Work item: Return the data below in full, exactly as it stands.

Provided records:

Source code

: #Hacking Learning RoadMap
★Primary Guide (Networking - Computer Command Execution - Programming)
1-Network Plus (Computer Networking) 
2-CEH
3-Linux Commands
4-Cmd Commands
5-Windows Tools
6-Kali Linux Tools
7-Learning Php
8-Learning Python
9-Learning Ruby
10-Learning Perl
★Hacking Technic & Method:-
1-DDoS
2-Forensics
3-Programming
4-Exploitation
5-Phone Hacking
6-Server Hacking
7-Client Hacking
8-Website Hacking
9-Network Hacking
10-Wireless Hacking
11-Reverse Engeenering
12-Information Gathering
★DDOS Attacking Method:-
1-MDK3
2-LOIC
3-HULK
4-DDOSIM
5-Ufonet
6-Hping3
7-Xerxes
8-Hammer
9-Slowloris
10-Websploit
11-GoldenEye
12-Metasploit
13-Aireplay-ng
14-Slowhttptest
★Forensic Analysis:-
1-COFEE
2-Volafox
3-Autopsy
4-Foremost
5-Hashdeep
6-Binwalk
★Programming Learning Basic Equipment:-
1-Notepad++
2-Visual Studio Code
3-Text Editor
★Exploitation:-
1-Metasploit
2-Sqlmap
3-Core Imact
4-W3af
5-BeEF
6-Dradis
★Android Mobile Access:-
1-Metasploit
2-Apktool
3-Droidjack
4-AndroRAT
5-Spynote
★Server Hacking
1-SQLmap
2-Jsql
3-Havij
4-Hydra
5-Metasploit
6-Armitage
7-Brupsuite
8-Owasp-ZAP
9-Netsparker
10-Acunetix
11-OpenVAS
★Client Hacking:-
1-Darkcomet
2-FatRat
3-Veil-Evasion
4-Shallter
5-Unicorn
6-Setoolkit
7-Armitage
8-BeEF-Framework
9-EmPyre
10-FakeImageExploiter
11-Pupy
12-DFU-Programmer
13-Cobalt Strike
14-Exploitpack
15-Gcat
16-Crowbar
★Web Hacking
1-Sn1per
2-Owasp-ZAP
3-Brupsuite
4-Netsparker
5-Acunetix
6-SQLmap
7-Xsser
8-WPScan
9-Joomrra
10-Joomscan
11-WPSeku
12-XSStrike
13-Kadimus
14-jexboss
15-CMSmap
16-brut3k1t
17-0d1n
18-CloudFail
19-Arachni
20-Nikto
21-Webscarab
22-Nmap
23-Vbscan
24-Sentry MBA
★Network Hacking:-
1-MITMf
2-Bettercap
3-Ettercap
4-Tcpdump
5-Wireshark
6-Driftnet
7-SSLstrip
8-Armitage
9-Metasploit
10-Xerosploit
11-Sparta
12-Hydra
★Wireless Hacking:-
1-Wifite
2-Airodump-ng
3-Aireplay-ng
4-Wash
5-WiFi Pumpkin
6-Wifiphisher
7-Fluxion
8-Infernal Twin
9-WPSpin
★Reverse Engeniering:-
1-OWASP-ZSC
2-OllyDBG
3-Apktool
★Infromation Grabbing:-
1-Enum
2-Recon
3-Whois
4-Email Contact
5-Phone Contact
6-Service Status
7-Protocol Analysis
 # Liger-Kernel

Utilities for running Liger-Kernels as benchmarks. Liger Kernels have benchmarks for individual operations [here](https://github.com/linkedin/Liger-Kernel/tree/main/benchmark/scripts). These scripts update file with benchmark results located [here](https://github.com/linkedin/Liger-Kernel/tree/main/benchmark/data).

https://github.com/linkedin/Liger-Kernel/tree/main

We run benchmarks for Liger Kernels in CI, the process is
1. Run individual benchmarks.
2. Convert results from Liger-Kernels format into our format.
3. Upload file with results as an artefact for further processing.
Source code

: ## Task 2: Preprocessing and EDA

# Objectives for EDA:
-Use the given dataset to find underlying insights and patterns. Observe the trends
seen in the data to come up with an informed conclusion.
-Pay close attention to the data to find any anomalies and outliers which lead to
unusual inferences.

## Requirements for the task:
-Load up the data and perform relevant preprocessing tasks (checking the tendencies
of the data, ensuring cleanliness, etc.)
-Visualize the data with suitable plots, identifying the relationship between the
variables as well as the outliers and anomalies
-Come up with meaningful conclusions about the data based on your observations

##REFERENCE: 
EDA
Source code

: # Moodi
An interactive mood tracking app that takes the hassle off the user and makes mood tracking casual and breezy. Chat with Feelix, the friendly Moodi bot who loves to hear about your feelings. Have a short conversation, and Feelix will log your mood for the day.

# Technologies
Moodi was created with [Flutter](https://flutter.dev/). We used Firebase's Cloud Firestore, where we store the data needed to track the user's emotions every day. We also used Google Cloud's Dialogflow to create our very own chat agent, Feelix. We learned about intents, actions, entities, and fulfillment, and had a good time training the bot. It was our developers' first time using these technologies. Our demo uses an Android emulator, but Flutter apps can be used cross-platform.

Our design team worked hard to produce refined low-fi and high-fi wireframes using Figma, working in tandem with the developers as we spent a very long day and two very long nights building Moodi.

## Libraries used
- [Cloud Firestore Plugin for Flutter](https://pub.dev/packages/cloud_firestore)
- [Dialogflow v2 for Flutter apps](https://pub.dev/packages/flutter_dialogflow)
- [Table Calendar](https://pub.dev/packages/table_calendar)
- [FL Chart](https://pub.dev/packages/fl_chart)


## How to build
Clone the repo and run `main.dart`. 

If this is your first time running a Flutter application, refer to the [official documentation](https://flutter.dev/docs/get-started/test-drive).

The answer:
Source code

: #Hacking Learning RoadMap
★Primary Guide (Networking - Computer Command Execution - Programming)
1-Network Plus (Computer Networking) 
2-CEH
3-Linux Commands
4-Cmd Commands
5-Windows Tools
6-Kali Linux Tools
7-Learning Php
8-Learning Python
9-Learning Ruby
10-Learning Perl
★Hacking Technic & Method:-
1-DDoS
2-Forensics
3-Programming
4-Exploitation
5-Phone Hacking
6-Server Hacking
7-Client Hacking
8-Website Hacking
9-Network Hacking
10-Wireless Hacking
11-Reverse Engeenering
12-Information Gathering
★DDOS Attacking Method:-
1-MDK3
2-LOIC
3-HULK
4-DDOSIM
5-Ufonet
6-Hping3
7-Xerxes
8-Hammer
9-Slowloris
10-Websploit
11-GoldenEye
12-Metasploit
13-Aireplay-ng
14-Slowhttptest
★Forensic Analysis:-
1-COFEE
2-Volafox
3-Autopsy
4-Foremost
5-Hashdeep
6-Binwalk
★Programming Learning Basic Equipment:-
1-Notepad++
2-Visual Studio Code
3-Text Editor
★Exploitation:-
1-Metasploit
2-Sqlmap
3-Core Imact
4-W3af
5-BeEF
6-Dradis
★Android Mobile Access:-
1-Metasploit
2-Apktool
3-Droidjack
4-AndroRAT
5-Spynote
★Server Hacking
1-SQLmap
2-Jsql
3-Havij
4-Hydra
5-Metasploit
6-Armitage
7-Brupsuite
8-Owasp-ZAP
9-Netsparker
10-Acunetix
11-OpenVAS
★Client Hacking:-
1-Darkcomet
2-FatRat
3-Veil-Evasion
4-Shallter
5-Unicorn
6-Setoolkit
7-Armitage
8-BeEF-Framework
9-EmPyre
10-FakeImageExploiter
11-Pupy
12-DFU-Programmer
13-Cobalt Strike
14-Exploitpack
15-Gcat
16-Crowbar
★Web Hacking
1-Sn1per
2-Owasp-ZAP
3-Brupsuite
4-Netsparker
5-Acunetix
6-SQLmap
7-Xsser
8-WPScan
9-Joomrra
10-Joomscan
11-WPSeku
12-XSStrike
13-Kadimus
14-jexboss
15-CMSmap
16-brut3k1t
17-0d1n
18-CloudFail
19-Arachni
20-Nikto
21-Webscarab
22-Nmap
23-Vbscan
24-Sentry MBA
★Network Hacking:-
1-MITMf
2-Bettercap
3-Ettercap
4-Tcpdump
5-Wireshark
6-Driftnet
7-SSLstrip
8-Armitage
9-Metasploit
10-Xerosploit
11-Sparta
12-Hydra
★Wireless Hacking:-
1-Wifite
2-Airodump-ng
3-Aireplay-ng
4-Wash
5-WiFi Pumpkin
6-Wifiphisher
7-Fluxion
8-Infernal Twin
9-WPSpin
★Reverse Engeniering:-
1-OWASP-ZSC
2-OllyDBG
3-Apktool
★Infromation Grabbing:-
1-Enum
2-Recon
3-Whois
4-Email Contact
5-Phone Contact
6-Service Status
7-Protocol Analysis
 # Liger-Kernel

Utilities for running Liger-Kernels as benchmarks. Liger Kernels have benchmarks for individual operations [here](https://github.com/linkedin/Liger-Kernel/tree/main/benchmark/scripts). These scripts update file with benchmark results located [here](https://github.com/linkedin/Liger-Kernel/tree/main/benchmark/data).

https://github.com/linkedin/Liger-Kernel/tree/main

We run benchmarks for Liger Kernels in CI, the process is
1. Run individual benchmarks.
2. Convert results from Liger-Kernels format into our format.
3. Upload file with results as an artefact for further processing.
Source code

: ## Task 2: Preprocessing and EDA

# Objectives for EDA:
-Use the given dataset to find underlying insights and patterns. Observe the trends
seen in the data to come up with an informed conclusion.
-Pay close attention to the data to find any anomalies and outliers which lead to
unusual inferences.

## Requirements for the task:
-Load up the data and perform relevant preprocessing tasks (checking the tendencies
of the data, ensuring cleanliness, etc.)
-Visualize the data with suitable plots, identifying the relationship between the
variables as well as the outliers and anomalies
-Come up with meaningful conclusions about the data based on your observations

##REFERENCE: 
EDA
Source code

: # Moodi
An interactive mood tracking app that takes the hassle off the user and makes mood tracking casual and breezy. Chat with Feelix, the friendly Moodi bot who loves to hear about your feelings. Have a short conversation, and Feelix will log your mood for the day.

# Technologies
Moodi was created with [Flutter](https://flutter.dev/). We used Firebase's Cloud Firestore, where we store the data needed to track the user's emotions every day. We also used Google Cloud's Dialogflow to create our very own chat agent, Feelix. We learned about intents, actions, entities, and fulfillment, and had a good time training the bot. It was our developers' first time using these technologies. Our demo uses an Android emulator, but Flutter apps can be used cross-platform.

Our design team worked hard to produce refined low-fi and high-fi wireframes using Figma, working in tandem with the developers as we spent a very long day and two very long nights building Moodi.

## Libraries used
- [Cloud Firestore Plugin for Flutter](https://pub.dev/packages/cloud_firestore)
- [Dialogflow v2 for Flutter apps](https://pub.dev/packages/flutter_dialogflow)
- [Table Calendar](https://pub.dev/packages/table_calendar)
- [FL Chart](https://pub.dev/packages/fl_chart)


## How to build
Clone the repo and run `main.dart`. 

If this is your first time running a Flutter application, refer to the [official documentation](https://flutter.dev/docs/get-started/test-drive).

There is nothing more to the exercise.